今までに記録した操作が表示されるので、「テキストを取得(get_text)」の項目を選択します。
「シートに書き込む値と範囲を指定」する画面に戻るので、今度は「Range」の欄の右にある「表のアイコン」をクリックし、更新する表の列を指定します。
今回は、地名の隣の列を選択しました。こうすることで、地名の隣に天気の情報が書き込まれます。
設定結果はこのようになります。
「OKボタン」を押して、設定を完了させましょう。
ニャンコ先生アイコン(仮)から、「STOPボタン」を押して、記録モードを終了させます。

おつかれさまでした。3つ目のRPAロボット、『繰り返し実行君』の完成です。最後に、作ったロボットを動かしてみましょう。メイン画面の真中下、「PLAYボタン」をポチッとどうぞ。
Googleスプレッドシートのファイルが更新されました。設定した「地名」の隣の列に、『天気情報』が書き込まれています。

「表に書いたキーワードで検索して」「検索結果からテキストデータを取得して」「テキストデータで表を更新する」、この流れは様々な場面で使えそうな気がします。
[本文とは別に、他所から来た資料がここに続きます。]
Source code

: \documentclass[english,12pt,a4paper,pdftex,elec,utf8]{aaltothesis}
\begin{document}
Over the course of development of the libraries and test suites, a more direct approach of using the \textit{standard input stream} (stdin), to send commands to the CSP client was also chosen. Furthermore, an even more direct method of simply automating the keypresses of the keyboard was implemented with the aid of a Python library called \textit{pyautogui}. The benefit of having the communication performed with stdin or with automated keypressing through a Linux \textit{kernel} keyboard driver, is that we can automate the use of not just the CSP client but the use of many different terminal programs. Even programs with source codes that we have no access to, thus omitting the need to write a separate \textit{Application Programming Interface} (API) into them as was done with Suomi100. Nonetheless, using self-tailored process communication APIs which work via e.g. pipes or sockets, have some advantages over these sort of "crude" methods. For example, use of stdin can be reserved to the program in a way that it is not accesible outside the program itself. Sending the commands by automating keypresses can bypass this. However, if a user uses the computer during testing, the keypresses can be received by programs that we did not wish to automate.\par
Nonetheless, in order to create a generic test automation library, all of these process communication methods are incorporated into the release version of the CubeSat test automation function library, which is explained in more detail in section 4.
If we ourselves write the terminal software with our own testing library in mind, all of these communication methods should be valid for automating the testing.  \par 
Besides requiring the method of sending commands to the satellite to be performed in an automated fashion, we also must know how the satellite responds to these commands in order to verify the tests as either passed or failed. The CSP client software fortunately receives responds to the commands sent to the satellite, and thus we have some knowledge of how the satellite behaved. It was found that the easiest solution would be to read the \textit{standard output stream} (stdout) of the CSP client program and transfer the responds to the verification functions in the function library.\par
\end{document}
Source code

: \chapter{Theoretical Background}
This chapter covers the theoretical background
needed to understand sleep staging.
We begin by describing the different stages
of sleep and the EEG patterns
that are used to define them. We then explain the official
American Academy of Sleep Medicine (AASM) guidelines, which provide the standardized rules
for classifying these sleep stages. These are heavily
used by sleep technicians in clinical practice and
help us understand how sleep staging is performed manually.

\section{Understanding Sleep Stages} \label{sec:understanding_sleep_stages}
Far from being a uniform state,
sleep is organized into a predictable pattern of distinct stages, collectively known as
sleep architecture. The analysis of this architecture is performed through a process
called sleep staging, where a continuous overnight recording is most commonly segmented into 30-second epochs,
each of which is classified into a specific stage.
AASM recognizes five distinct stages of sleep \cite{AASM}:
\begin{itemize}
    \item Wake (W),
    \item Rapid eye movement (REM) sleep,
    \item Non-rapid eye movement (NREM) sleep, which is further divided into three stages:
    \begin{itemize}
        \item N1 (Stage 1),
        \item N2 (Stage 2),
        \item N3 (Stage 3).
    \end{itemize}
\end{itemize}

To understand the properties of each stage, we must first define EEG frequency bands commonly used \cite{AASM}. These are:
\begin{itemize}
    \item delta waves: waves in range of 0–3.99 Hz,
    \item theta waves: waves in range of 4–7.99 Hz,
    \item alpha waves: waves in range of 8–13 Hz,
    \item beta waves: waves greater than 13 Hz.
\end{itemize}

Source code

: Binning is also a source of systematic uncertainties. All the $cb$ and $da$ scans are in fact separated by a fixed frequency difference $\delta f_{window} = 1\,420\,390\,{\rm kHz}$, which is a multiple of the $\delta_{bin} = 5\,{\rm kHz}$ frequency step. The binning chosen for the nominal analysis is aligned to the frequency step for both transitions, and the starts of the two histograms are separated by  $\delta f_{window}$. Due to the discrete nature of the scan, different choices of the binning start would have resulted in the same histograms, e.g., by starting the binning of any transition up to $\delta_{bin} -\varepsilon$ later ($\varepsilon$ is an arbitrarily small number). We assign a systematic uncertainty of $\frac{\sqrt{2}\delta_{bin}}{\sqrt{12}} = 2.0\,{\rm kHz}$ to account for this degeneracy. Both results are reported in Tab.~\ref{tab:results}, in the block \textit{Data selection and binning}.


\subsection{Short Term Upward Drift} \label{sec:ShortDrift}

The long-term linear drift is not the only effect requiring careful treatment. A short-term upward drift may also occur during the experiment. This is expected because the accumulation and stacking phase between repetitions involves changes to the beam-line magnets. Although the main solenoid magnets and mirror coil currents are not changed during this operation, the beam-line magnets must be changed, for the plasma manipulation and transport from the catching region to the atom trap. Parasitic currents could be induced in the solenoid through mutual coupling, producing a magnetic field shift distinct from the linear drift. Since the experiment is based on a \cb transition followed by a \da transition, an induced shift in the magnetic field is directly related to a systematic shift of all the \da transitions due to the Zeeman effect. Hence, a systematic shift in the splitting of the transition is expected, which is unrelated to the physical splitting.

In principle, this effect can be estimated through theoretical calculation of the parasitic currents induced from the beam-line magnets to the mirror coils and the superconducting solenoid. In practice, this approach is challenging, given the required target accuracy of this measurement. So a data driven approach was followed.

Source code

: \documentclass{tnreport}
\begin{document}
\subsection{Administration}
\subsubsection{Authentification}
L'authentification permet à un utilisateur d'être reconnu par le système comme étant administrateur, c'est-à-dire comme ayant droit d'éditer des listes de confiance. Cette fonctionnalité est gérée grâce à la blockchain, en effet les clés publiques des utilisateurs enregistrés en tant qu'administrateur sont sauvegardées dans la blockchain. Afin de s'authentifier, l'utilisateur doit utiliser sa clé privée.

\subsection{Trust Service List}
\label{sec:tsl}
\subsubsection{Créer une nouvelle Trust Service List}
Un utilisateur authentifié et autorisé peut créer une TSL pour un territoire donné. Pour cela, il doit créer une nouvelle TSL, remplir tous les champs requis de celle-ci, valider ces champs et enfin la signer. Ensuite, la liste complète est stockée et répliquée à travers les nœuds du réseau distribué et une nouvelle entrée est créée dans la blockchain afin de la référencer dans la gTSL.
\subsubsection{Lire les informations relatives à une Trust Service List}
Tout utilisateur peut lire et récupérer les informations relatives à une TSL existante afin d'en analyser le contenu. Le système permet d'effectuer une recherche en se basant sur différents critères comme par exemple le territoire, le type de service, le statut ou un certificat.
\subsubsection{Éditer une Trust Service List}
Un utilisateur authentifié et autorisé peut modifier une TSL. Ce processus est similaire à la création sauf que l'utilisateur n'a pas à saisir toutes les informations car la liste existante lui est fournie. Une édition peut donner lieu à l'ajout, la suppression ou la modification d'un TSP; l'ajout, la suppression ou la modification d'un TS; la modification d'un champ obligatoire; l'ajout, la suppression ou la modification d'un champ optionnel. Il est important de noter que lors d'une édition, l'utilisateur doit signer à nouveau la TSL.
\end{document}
無料のRobotic Crowd Agentでも、ここまでできるんですね!

意外とシッカリしているでしょう?RPAのロボットは、使う側の「工夫」次第でいくらでも便利にすることができるものですので、Robotic Crowd Agentはその「トレーニング」としても非常に役立つツールなのです。
サンプルコード(YAML形式テキスト)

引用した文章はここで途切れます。